In the post Steve decides that posts on his blog are worth $2400 calculated over a 10 year life span.

He calculates this by taking the total earnings of his site and dividing it by the post numbers and then multiplying it by the lifespan of the post.

It’s actually an interesting formula and one that I used on my own blogs for the first year or so.

The only problem is that after 18-24 months of my own blogging the increase in my own earnings began to slow each month and the post numbers continued to rise at a similar rate.

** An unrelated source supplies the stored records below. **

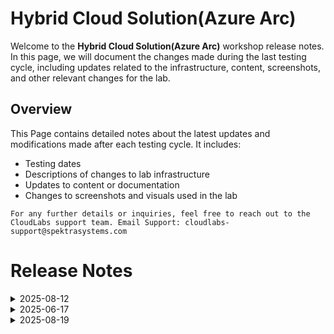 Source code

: # Hybrid Cloud Solution(Azure Arc)

Welcome to the **Hybrid Cloud Solution(Azure Arc)** workshop release notes. In this page, we will document the changes made during the last testing cycle, including updates related to the infrastructure, content, screenshots, and other relevant changes for the lab.

## Overview

This Page contains detailed notes about the latest updates and modifications made after each testing cycle. It includes:

- Testing dates
- Descriptions of changes to lab infrastructure
- Updates to content or documentation
- Changes to screenshots and visuals used in the lab

`For any further details or inquiries, feel free to reach out to the CloudLabs support team. Email Support: cloudlabs-support@spektrasystems.com`

# Release Notes
<details>
  <summary>2025-08-12</summary>

### Release Date: In-Progress

</details>

<details>
  <summary>2025-06-17</summary>

### Release Date: 2025-06-17

- **Testing Date**: 2025-06-17

## Infrastructure Changes

NA

## Content Changes
  
Instructions were updated to be more precise and clear.

## Screenshot Updates

Screenshots were updated to enhance the overall user experience. 

## Validation

NA

## Testing Notes

- **Test Validation Summary**: Validated the lab guide steps.

---
</details>

<details>
  <summary>2025-08-19</summary>

### Release Date: 2025-08-19

- **Testing Date**: 2025-08-13

## Infrastructure Changes

NA

## Content Changes
  
- Lab guide instructions have been updated to reflect the latest steps and UI changes.

## Screenshot Updates

- Updated screenshots throughout the lab guide to match the new UI.
- Added additional screenshots where necessary for better lab guide enhancement.

## Validation

Updated the validation logic for Exercises 1 and 2, as it was previously pointing to the wrong resources.
  - Exercise 1 – Task 5: Corrected validation for the policy assignment to ensure accurate identification of compliant and non-compliant resources.
  - Exercise 2 – Task 2: Fixed validation for onboarding Azure Arc-enabled servers to Microsoft Sentinel.

## Testing Notes

- **Testing Date**: 2025-08-13

- **Tested Features**: validations, latest UI changes, functionality of the lab.

- **Issues Found**: 
  - New UI changes in Microsoft Sentinal and Microsoft Defender for Cloud.
  - validations for Exercise 1 and 2.
  - Data Controller Indirect mode, exercise 10 were unclear and namespace was not getting created.

- **Resolved Issues**: 
  - Addressed the new UI changes in Microsoft Defender for Cloud.
  - Corrected validation steps to ensure proper resource compliance checks.
  - Added a note to create a namespace in an arcdata pod if it is not created, to avoid failures in Data Controller Indirect mode Exercise 10.

---
</details>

I’m about to run out the door for the morning but I’ll make a few further brief comments on it (note – Steve and I agree on these things and he says them in his post – but I’ve come across people who take this type of formula to heart for every blog and then a year later ask why it doesn’t work):

  • Not all posts have the same earning potential – as I look at the posts on my sites that get the most visits and the ones that have the most clicks on ads from them I see that there are some posts in my archives that do considerably better than others.
  • Some blogs are more time specific than others – this formula will work better for Steve than others because his topic is more timeless than others. Writing on personal development is a topic that won’t date as fast as writing on a topic like mp3 players (where models become obsolete in 6 months). I find that on many of my more time specific blogs that the traffic drops to very little (if anything) on older posts within 12 months and not 10 years.
  • Remember Non Post Pages – one of the reasons I dropped this type of valuation of posts was because I had the realization that on some of my blogs the most valuable pages were the front page and category pages.
  • Traffic changes everything – I can just see some people reading Steves post and saying that every blog post is worth $2400 (in fact I’ve seen one blogger write this already). The fact is that on Steve’s blog it might be but it won’t be the case on every blog. There are many factors as to why this is (see below) but one of them is traffic. Steve’s blog is very well trafficked and he’s therefore able to earn quite a bit per post. Other sites will be able to earn even more per post (due in part to higher traffic) but the majority bloggers don’t have his type of stats and will struggle to make $10 per post over their lifetime simply because they can’t attract readers.
  • Other Factors to Consider – other reasons why different blogs will earn different amounts will include the topic (some topics are more commercially viable than others), the advertising types used (some blogs convert well with affiliate programs, others with CPC, others with CPM), the type of readers (loyal readers who come back daily tend to be harder to convert in some forms of advertising (CPC especially) than search engine referrals etc.

I think Steve’s formula is one useful way to help determine how much you should pay (or charge for) blog posts but I’d also advise a little caution on applying it quickly across all blogs.

What I do like about Steve’s valuation is that it highlights the long term earning potential of a blog post. What you write today has the potential to bring revenue for the rest of it’s online life. It may diminish to some extent over time but it’s one of the things I am most excited about when it comes to making money via blogs.